WP6: Circularity, dissemination, exploitation and communication
A literature review of LCAs on state-of-the-art technologies for AEL systems was carried out to establish a reference technology. The outcome of the literature review is that we need to model the reference technology in all details by ourselves in order to offer a fair and stringent comparison; the literature review revealed large differences in climate change impacts apparently depending on choices of functional unit, boundaries, energy supply and different degrees of including the BOP and the end-of-life of the plant. Current European guidelines on doing LCA on H2-producting technologies have being consulted; including a comparative study by the JRC. It was decided to cut the comparison before the synthesis into methanol and/or ammonia, since the last part would be identical for the PEACE technology and for the reference technology. This would also allow for a potential delivery of the LCA results as a product environmental foot print for H2.

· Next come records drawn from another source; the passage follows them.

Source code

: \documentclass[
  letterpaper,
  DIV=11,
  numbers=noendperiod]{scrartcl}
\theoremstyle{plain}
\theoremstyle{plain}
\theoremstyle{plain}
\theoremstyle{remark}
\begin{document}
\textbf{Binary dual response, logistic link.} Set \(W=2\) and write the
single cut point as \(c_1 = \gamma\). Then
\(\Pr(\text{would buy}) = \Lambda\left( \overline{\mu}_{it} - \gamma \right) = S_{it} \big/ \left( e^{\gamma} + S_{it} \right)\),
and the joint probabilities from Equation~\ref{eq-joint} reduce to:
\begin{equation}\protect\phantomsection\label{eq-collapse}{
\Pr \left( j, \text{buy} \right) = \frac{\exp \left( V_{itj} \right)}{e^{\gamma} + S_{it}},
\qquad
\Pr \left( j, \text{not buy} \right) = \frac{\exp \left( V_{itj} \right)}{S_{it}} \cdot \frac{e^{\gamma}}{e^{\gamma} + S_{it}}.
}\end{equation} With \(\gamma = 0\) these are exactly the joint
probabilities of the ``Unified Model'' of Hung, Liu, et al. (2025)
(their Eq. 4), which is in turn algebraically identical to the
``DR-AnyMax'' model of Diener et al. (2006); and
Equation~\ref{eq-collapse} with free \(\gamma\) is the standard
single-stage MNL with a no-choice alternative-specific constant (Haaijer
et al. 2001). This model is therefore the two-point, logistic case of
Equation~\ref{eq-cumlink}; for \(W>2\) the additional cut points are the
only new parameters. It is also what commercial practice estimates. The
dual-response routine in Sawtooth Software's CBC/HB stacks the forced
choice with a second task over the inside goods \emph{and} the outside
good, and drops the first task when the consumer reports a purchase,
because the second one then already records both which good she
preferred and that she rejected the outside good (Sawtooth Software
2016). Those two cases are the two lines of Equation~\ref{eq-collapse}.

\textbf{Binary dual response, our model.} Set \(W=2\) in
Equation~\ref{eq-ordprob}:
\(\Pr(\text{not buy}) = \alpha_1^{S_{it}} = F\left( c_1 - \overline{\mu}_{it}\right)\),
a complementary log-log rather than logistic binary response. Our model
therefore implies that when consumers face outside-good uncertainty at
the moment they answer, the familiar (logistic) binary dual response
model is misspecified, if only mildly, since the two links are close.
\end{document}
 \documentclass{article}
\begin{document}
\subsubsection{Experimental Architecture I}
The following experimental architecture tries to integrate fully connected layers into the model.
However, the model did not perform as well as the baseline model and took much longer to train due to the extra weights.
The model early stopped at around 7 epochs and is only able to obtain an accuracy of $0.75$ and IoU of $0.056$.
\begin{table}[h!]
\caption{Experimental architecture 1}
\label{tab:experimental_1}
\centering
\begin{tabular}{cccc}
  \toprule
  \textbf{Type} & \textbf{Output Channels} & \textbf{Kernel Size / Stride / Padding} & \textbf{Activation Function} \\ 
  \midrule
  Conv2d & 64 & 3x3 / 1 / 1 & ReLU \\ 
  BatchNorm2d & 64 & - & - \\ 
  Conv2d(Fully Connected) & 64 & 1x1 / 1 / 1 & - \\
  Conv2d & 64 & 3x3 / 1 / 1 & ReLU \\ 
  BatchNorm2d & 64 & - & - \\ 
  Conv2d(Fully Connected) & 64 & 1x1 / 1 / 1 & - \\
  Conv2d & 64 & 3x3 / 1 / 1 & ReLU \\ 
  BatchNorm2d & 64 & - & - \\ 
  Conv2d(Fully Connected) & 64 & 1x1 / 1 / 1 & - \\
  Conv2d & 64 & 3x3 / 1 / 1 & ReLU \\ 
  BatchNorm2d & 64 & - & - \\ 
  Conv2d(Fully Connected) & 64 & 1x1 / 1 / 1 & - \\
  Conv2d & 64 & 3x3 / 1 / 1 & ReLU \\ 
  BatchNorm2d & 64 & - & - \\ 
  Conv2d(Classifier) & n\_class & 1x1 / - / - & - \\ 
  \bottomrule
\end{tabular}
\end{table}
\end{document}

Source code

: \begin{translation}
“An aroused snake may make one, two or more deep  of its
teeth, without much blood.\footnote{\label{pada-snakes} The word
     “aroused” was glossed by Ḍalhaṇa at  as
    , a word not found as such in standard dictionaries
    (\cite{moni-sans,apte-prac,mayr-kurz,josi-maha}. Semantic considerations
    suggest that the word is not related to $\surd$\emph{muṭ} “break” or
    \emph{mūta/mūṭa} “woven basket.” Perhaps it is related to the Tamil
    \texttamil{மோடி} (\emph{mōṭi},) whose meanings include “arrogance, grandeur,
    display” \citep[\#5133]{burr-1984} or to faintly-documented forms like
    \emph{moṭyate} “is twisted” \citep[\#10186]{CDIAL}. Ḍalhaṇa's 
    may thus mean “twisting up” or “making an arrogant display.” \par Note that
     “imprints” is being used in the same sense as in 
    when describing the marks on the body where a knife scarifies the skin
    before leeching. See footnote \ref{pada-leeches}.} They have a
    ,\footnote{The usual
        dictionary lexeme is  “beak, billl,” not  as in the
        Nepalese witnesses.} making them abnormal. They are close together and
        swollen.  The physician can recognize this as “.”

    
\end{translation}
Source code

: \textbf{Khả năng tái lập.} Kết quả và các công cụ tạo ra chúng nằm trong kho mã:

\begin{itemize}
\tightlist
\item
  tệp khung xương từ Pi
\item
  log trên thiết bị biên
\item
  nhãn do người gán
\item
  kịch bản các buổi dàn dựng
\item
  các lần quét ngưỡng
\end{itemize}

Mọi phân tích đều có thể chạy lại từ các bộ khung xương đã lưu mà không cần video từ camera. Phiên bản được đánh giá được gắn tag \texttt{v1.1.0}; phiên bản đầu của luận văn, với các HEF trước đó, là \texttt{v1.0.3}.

The first results from the cell components qualifications show at least 1 Acm-2 at a cell potential of 1.8-1.95V in combination with good gas purities over an operation range of 10-100%. These results are aligned with the main expected results from PEACE, which are the development and demonstration of an AEL system > 50 kW capable of operating up to 90 bar, with an efficiency of 70 % (LHV) at a current density of 1 A/cm2 in high KOH concentration feedstock at 80 °C. Furthermore, the cost reduction is expected by replacing fluorinated plastic as a stack material for cheaper plastics enabling of withstand high pressures.